You know who chooses legislators for Congress? ELECTIONS. If the Democrats get a super-majority in Congress, THAT WON'T BE BY ACCIDENT, THEY WOULD HAVE BEEN VOTED IN. If you or the Repubs don't want a super-majority, perhaps the party should pay more attention to the wishes of their electorate. I know that's hard to grasp for hardline Republicans, but I have faith you can do it!..

quote:
Anyway, my striking assertion that Obama wants to change the constitution? How about his own words on that 2001 interview? Let me break it down for you:


This is him lamenting that the Supreme Court never waded into the redistribution of wealth. That's not the purpose, and that's not the role of the Supreme Court. He is complaining that the Supreme Court "never ventured into the issues of redistribution of wealth and the more basic issues of political and economic justice." Nowadays, the definition of "justice" has become wide open. As many people as you talk to, you can find as many different definitions of it. But when they throw the word "political and economic justice"... this is not legal justice, which is an entirely different thing than political and economic justice, and Obama wants the court to be concerned with economic justice. He wants legal cases that end up before federal courts, including the Supreme Court. He wants judges on those courts to look at economic and political aspects of the case, not the legal definition of justice, because the legal definition of justice is not what he's interested in. Economic justice. Punishing achievers. Labeling them guilty when they haven't done anything.
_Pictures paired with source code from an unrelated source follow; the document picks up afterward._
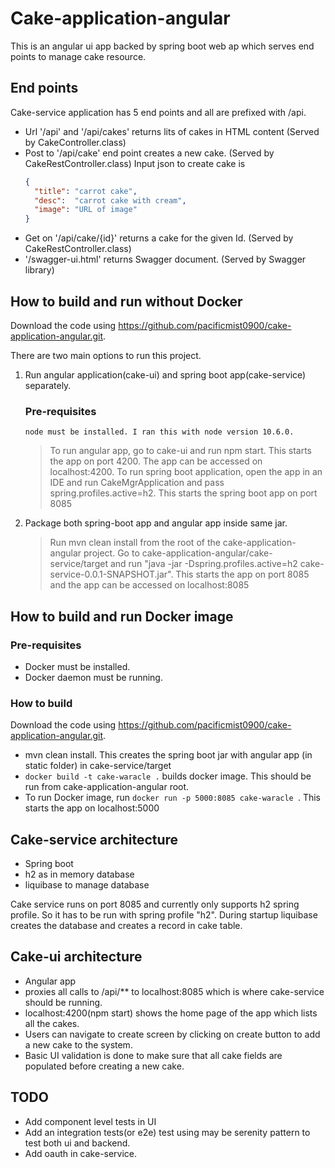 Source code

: # Cake-application-angular

This is an angular ui app backed by spring boot web ap which serves end points to manage cake resource.

 
## End points

Cake-service application has 5 end points and all are prefixed with /api.

-  Url '/api' and '/api/cakes' returns lits of cakes in HTML content (Served by CakeController.class)
- Post to '/api/cake' end point creates a new cake. (Served by CakeRestController.class) 
  Input json to create cake is  
  ```json
  {
    "title": "carrot cake",
    "desc":  "carrot cake with cream",
    "image": "URL of image"
  }
  ```
- Get on '/api/cake/{id}' returns a cake for the given Id. (Served by CakeRestController.class)
- '/swagger-ui.html' returns Swagger document. (Served by Swagger library)

## How to build and run without Docker

Download the code using https://github.com/pacificmist0900/cake-application-angular.git.

There are two main options to run this project. 
 1. Run angular application(cake-ui) and spring boot app(cake-service) separately.
 
    ### Pre-requisites
 
        node must be installed. I ran this with node version 10.6.0. 
    > To run angular app, go to cake-ui and run npm start. This starts the app on port 4200. The app can be accessed on localhost:4200.
    To run spring boot application, open the app in an IDE and run CakeMgrApplication and pass spring.profiles.active=h2. This starts the spring boot app on port 8085

2. Package both spring-boot app and angular app inside same jar. 
    >Run mvn clean install from the root of the cake-application-angular project. Go to cake-application-angular/cake-service/target and run "java -jar -Dspring.profiles.active=h2 cake-service-0.0.1-SNAPSHOT.jar". This starts the app on port 8085 and the app can be accessed
on localhost:8085


## How to build and run Docker image

### Pre-requisites

- Docker must be installed.
- Docker daemon must be running.

### How to build 

Download the code using https://github.com/pacificmist0900/cake-application-angular.git.
 - mvn clean install. This creates the spring boot jar with angular app (in static folder) in cake-service/target
 - ```docker build -t cake-waracle .``` builds docker image. This should be run from cake-application-angular root.
 - To run Docker image, run ```docker run -p 5000:8085 cake-waracle ```. This starts the app on localhost:5000

## Cake-service architecture 
 -  Spring boot
 - h2 as in memory database
 - liquibase to manage database
 
 Cake service runs on port 8085 and currently only supports h2 spring profile. So it has to be run with spring profile "h2".
 During startup liquibase creates the database and creates a record in cake table. 
 
 
 
## Cake-ui architecture 
- Angular app
- proxies all calls to /api/** to localhost:8085 which is where cake-service should be running. 
- localhost:4200(npm start) shows the home page of the app which lists all the cakes. 
- Users can navigate to create screen by clicking on create button to add a new cake to the system.
- Basic UI validation is done to make sure that all cake fields are populated before creating a new cake.


## TODO
 - Add component level tests in UI
 - Add an integration tests(or e2e) test using may be serenity pattern to test both ui and backend.
 - Add oauth in cake-service.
Nowhere in that phrase did I ever imply from Obama, "I want the courts to redistribute the wealth and change the constitution." If you do have a similar quote, please share it.

quote:
Now here, he complains that the Warren Court was not radical enough and calls the Constitution "a charter of negative liberties."
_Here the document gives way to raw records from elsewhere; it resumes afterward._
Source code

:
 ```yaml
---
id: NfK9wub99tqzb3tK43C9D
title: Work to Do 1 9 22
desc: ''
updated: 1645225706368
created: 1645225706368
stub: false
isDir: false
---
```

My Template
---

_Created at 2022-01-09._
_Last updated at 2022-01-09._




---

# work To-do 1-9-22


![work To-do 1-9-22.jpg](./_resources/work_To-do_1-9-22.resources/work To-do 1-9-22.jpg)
Maybe you didn't understand the first time. Negative Liberties is an academic term taught in law school and it specifically does apply to the constitution, WHICH IS A CHARTER A NEGATIVE LIBERTIES. It tells the state what it cannot do, which is a negative connotation, hence NEGATIVE liberties. Negative for the state because its their power being limited.

Are you actually trying to tell me you think Obama is going to try to change the constitution??? Do you know what that entails? Article 5 of the constitution states...

quote:
The Congress, whenever two thirds of both Houses shall deem it necessary, shall propose Amendments to this Constitution, or, on the Application of the Legislatures of two thirds of the several States, shall call a Convention for proposing Amendments, which in either Case, shall be valid to all Intents and Purposes, as Part of this Constitution, when ratified by the Legislatures of three fourths of the several States or by Conventions in three fourths thereof, as the one or the other Mode of Ratification may be proposed by the Congress; Provided that no Amendment which may be made prior to the Year One thousand eight hundred and eight shall in any Manner affect the first and fourth Clauses in the Ninth Section of the first Article; and that no State, without its Consent, shall be deprived of its equal Suffrage in the Senate.
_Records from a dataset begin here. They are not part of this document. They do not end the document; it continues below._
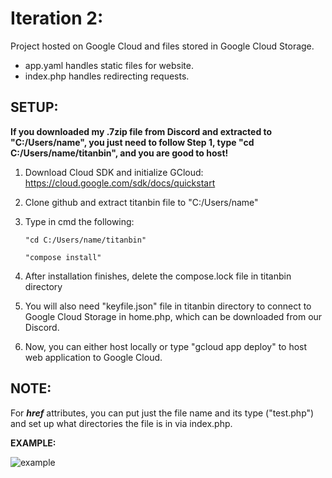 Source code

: # Iteration 2:

Project hosted on Google Cloud and files stored in Google Cloud Storage.

- app.yaml handles static files for website.
- index.php handles redirecting requests.

## **SETUP:**

**If you downloaded my .7zip file from Discord and extracted to "C:/Users/name", you just need to follow Step 1, type "cd C:/Users/name/titanbin", and you are good to host!**

1. Download Cloud SDK and initialize GCloud: https://cloud.google.com/sdk/docs/quickstart

2. Clone github and extract titanbin file to "C:/Users/name" 

3. Type in cmd the following:
      ```  
      "cd C:/Users/name/titanbin"

      "compose install" 
      ```

4. After installation finishes, delete the compose.lock file in titanbin directory

5. You will also need "keyfile.json" file in titanbin directory to connect to Google Cloud Storage in home.php, which can be downloaded from our Discord.

7. Now, you can either host locally or type "gcloud app deploy" to host web application to Google Cloud. 

## **NOTE:**
For **_href_** attributes, you can put just the file name and its type ("test.php") and set up what directories the file is in via index.php.

**EXAMPLE:**

![example](https://user-images.githubusercontent.com/55907638/135773345-4fa579a4-65d7-45b6-a6d9-26f998cff46f.png)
No chance in hell one man, even if he is president, would be able to change the constitution as he sees fit without having to go through HUGE hurdles to get it, and which, most of the time, a proposed amendment does not pass. The Framers intended amendment to the constitution be difficult for a very good reason you know. Out of 200 proposed amendments, only 33 were passes, and only 27 of that ratified. What you're doing sir, is simple fear mongering.

quote:
See, he doesn't like the fact that the Constitution is "a charter of negative liberties." Negative liberties meaning that the Constitution spells out limits on the government. He loves government. He wants the government to have positive rights. He wants the Constitution to bestow positive rights on the government so the government can do things to you.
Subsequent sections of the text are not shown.